> Prompt
Wherever the string "newdelegatebw" shows up in the records below, return that line.

*** Data records Section Begins ***

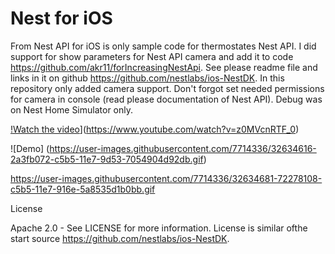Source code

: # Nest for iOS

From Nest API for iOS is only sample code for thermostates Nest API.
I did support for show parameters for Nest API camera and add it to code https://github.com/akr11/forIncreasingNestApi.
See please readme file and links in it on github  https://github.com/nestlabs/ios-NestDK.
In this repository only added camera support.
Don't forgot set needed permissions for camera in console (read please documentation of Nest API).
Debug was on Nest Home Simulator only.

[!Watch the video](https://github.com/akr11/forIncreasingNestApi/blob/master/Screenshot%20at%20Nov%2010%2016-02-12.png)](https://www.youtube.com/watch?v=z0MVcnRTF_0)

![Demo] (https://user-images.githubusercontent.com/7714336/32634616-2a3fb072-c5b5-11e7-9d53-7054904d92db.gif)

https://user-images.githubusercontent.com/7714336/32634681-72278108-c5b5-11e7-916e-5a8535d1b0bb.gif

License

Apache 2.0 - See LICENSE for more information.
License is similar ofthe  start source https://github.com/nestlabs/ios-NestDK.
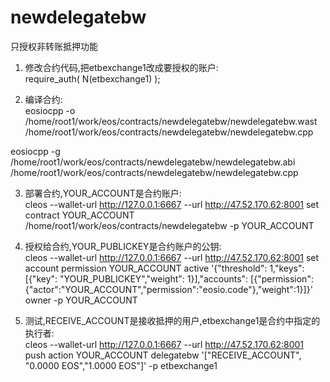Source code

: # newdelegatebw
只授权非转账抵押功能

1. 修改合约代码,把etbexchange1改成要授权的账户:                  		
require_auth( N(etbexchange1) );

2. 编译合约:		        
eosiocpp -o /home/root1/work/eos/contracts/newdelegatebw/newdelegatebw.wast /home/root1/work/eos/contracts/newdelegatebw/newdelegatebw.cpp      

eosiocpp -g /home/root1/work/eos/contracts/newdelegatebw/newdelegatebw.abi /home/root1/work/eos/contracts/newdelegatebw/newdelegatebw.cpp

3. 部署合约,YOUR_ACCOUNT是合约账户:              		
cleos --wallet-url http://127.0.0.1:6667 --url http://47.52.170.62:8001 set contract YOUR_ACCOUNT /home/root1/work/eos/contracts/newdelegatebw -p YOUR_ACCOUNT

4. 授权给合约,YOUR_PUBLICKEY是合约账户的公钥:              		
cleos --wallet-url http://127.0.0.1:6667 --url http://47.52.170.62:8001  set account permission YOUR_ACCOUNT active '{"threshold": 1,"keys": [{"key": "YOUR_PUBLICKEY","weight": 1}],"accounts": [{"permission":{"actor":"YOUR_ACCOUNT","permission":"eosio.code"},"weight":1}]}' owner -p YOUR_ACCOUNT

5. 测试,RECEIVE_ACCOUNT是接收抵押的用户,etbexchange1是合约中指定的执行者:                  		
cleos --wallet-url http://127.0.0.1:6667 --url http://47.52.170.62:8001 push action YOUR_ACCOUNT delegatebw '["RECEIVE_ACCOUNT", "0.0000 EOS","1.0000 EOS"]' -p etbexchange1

*** Data records Section Ends ***
*** Data records Section Begins ***

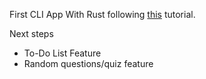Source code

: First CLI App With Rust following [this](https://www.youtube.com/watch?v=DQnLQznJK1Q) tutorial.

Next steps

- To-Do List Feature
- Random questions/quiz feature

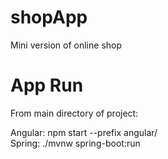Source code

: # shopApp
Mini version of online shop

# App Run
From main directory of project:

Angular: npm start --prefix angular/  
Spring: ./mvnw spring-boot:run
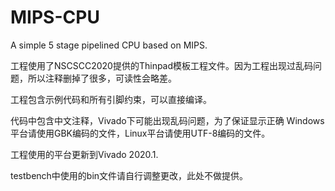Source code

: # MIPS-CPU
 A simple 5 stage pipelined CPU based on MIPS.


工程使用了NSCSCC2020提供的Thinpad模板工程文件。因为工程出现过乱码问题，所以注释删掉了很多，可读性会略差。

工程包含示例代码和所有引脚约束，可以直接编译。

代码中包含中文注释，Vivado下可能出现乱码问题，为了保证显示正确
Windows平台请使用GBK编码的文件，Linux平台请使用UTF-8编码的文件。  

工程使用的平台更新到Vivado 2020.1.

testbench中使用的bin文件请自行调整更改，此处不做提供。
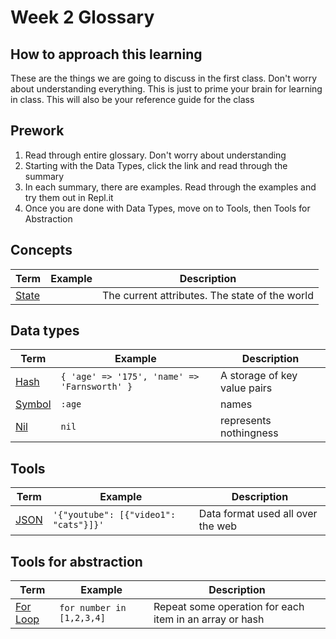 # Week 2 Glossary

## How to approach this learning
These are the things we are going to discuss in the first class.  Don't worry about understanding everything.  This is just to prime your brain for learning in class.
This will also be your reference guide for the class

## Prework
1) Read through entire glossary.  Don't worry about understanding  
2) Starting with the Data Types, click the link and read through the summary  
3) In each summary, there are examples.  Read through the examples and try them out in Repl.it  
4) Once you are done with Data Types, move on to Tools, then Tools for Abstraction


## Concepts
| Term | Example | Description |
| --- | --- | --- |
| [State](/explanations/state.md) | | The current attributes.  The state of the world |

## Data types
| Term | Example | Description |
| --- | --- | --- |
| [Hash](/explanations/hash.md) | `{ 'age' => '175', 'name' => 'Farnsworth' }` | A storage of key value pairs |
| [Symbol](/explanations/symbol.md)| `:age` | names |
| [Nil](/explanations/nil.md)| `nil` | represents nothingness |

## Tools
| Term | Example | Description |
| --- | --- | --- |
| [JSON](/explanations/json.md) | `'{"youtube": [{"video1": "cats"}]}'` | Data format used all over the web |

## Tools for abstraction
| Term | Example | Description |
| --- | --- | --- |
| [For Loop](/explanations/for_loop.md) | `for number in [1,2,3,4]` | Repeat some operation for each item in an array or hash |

*** Data records Section Ends ***

> Response for this exercise
: # newdelegatebw
eosiocpp -o /home/root1/work/eos/contracts/newdelegatebw/newdelegatebw.wast /home/root1/work/eos/contracts/newdelegatebw/newdelegatebw.cpp      
eosiocpp -g /home/root1/work/eos/contracts/newdelegatebw/newdelegatebw.abi /home/root1/work/eos/contracts/newdelegatebw/newdelegatebw.cpp
cleos --wallet-url http://127.0.0.1:6667 --url http://47.52.170.62:8001 set contract YOUR_ACCOUNT /home/root1/work/eos/contracts/newdelegatebw -p YOUR_ACCOUNT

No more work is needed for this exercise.